**Exercise:** Starting at the first line of the data, please print exactly those lines through the one that holds "In this theses, a", omitting every picture.

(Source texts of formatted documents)
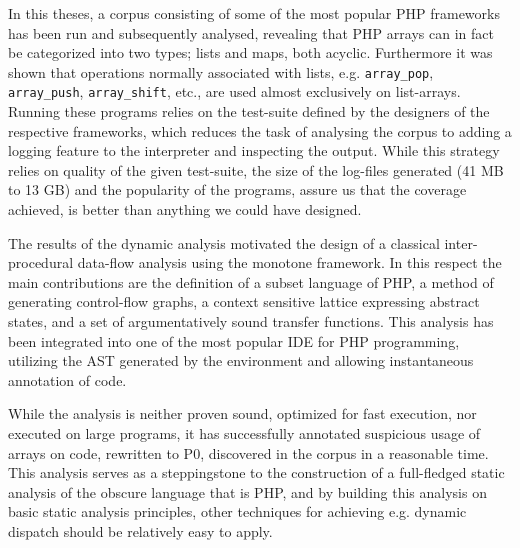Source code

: 

In this theses, a corpus consisting of some of the most popular PHP frameworks has been run and subsequently analysed, revealing that PHP arrays can in fact be categorized into two types; lists and maps, both acyclic. Furthermore it was shown that operations normally associated with lists, e.g. \texttt{array\_pop}, \texttt{array\_push}, \texttt{array\_shift}, etc., are used almost exclusively on list-arrays. Running these programs relies on the test-suite defined by the designers of the respective frameworks, which reduces the task of analysing the corpus to adding a logging feature to the interpreter and inspecting the output. While this strategy relies on quality of the given test-suite, the size of the log-files generated (41 MB to 13 GB) and the popularity of the programs, assure us that the coverage achieved, is better than anything we could have designed.


The results of the dynamic analysis motivated the design of a classical inter-procedural data-flow analysis using the monotone framework. In this respect the main contributions  are the definition of a subset language of PHP, a method of generating control-flow graphs, a context sensitive lattice expressing abstract states, and a set of argumentatively sound transfer functions. This analysis has been integrated into one of the most popular IDE for PHP programming, utilizing the AST generated by the environment and allowing instantaneous annotation of code. 

While the analysis is neither proven sound, optimized for fast execution, nor executed on large programs, it has successfully annotated suspicious usage of arrays on code, rewritten to P0, discovered in the corpus in a reasonable time. This analysis serves as a steppingstone to the construction of a full-fledged static analysis of the obscure language that is PHP, and by building this analysis on basic static analysis principles, other techniques for achieving e.g. dynamic dispatch should be relatively easy to apply.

**Task output:**
Source code

: 

In this theses, a corpus consisting of some of the most popular PHP frameworks has been run and subsequently analysed, revealing that PHP arrays can in fact be categorized into two types; lists and maps, both acyclic. Furthermore it was shown that operations normally associated with lists, e.g. \texttt{array\_pop}, \texttt{array\_push}, \texttt{array\_shift}, etc., are used almost exclusively on list-arrays. Running these programs relies on the test-suite defined by the designers of the respective frameworks, which reduces the task of analysing the corpus to adding a logging feature to the interpreter and inspecting the output. While this strategy relies on quality of the given test-suite, the size of the log-files generated (41 MB to 13 GB) and the popularity of the programs, assure us that the coverage achieved, is better than anything we could have designed.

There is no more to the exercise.